Cognitive Assistance is a new research agenda to assist everyday life by fully utilizing the power of AI. AI is now starting to understand the surrounding world to make sense of the information for people who are unable to see. Additionally, those computers are starting to remember everything to fulfill the declining cognitive abilities of elderly people. The advancement of computing technologies now touches the level of cognition, starting to substitute and expand their abilities.

Carnegie Mellon University Cognitive Assistance Laboratory is established to lead the revolution, and become the center of ripple effects toward everybody in our society.

HEADS

The picture of Chieko Asakawa

Chieko Asakawa

Chieko Asakawa is an IBM Fellow working in the area of accessibility.
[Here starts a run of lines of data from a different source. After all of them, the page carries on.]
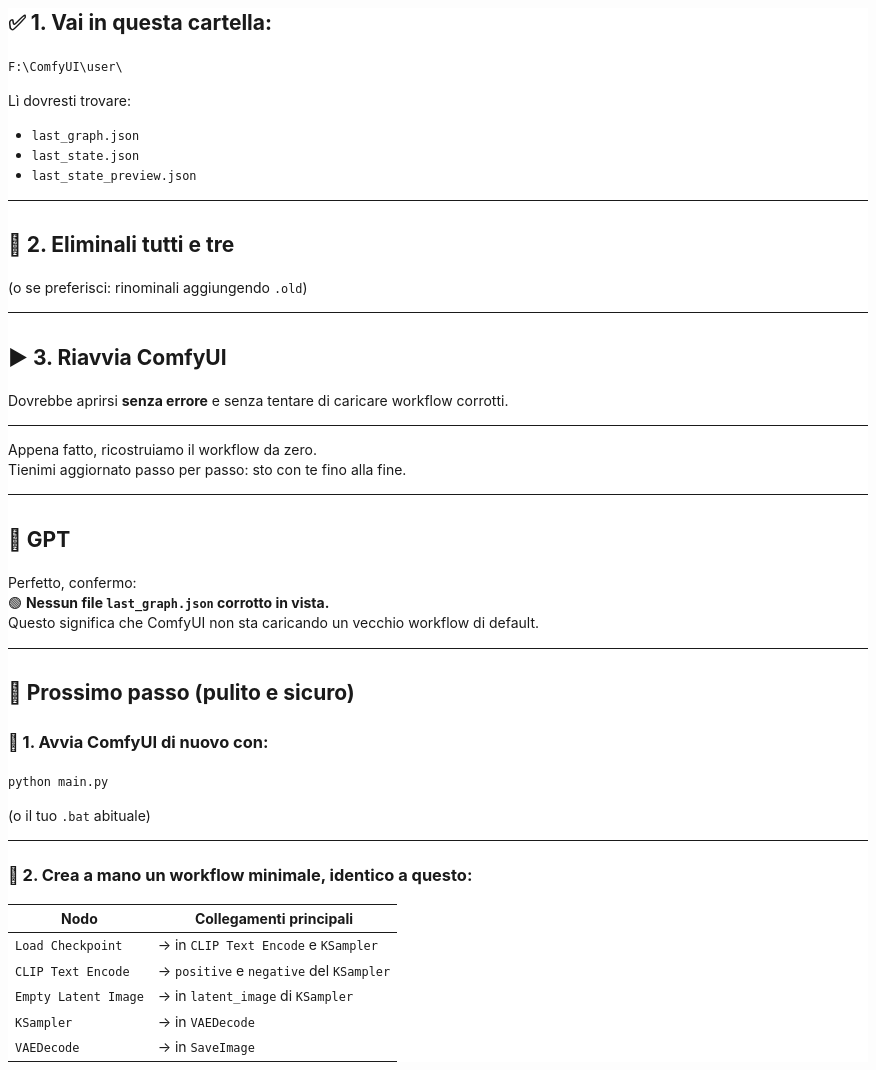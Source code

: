 ## ✅ 1. Vai in questa cartella:

```
F:\ComfyUI\user\
```

Lì dovresti trovare:
- `last_graph.json`
- `last_state.json`
- `last_state_preview.json`

---

## 🧼 2. **Eliminali tutti e tre**  
(o se preferisci: rinominali aggiungendo `.old`)

---

## ▶️ 3. Riavvia ComfyUI

Dovrebbe aprirsi **senza errore** e senza tentare di caricare workflow corrotti.

---

Appena fatto, ricostruiamo il workflow da zero.  
Tienimi aggiornato passo per passo: sto con te fino alla fine.

---

## 🤖 **GPT**

Perfetto, confermo:  
🟢 **Nessun file `last_graph.json` corrotto in vista.**  
Questo significa che ComfyUI non sta caricando un vecchio workflow di default.

---

## 🎯 Prossimo passo (pulito e sicuro)

### 🔁 1. Avvia ComfyUI di nuovo con:
```bat
python main.py
```
(o il tuo `.bat` abituale)

---

### 🧱 2. Crea a mano un workflow **minimale**, identico a questo:

| Nodo                    | Collegamenti principali                    |
|-------------------------|--------------------------------------------|
| `Load Checkpoint`       | → in `CLIP Text Encode` e `KSampler`       |
| `CLIP Text Encode`      | → `positive` e `negative` del `KSampler`   |
| `Empty Latent Image`    | → in `latent_image` di `KSampler`          |
| `KSampler`              | → in `VAEDecode`                           |
| `VAEDecode`             | → in `SaveImage`                           |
Her initial contribution in the area started from braille digitalization and moved onto the Web accessibility. Today, Chieko is focusing on advancing cognitive assistant research to help the blind regain information by augmenting missing or weakened abilities in the real world by the power of AI. She is a member of the Association for Computing Machinery (ACM), the National Academy of Engineering (NAE), and IBM Academy of Technology.

The picture of Kris Kitani

Kris Kitani

Kris M. Kitani is an assistant research professor in the Robotics Institute at Carnegie Mellon University. He received his BS at the University of Southern California and his MS and PhD at the University of Tokyo. His research projects span the areas of computer vision, machine learning and human computer interaction. In particular, his research interests lie at the intersection of first-person vision, human activity modeling and inverse reinforcement learning.

TED
Talk

Our head, Chieko Asakawa gave a talk at TED Talk on October 2015.

She talks about how technology can help improve our quality of life and how we can navigate the world without using the sense of vision by showing our projects, especially NavCog.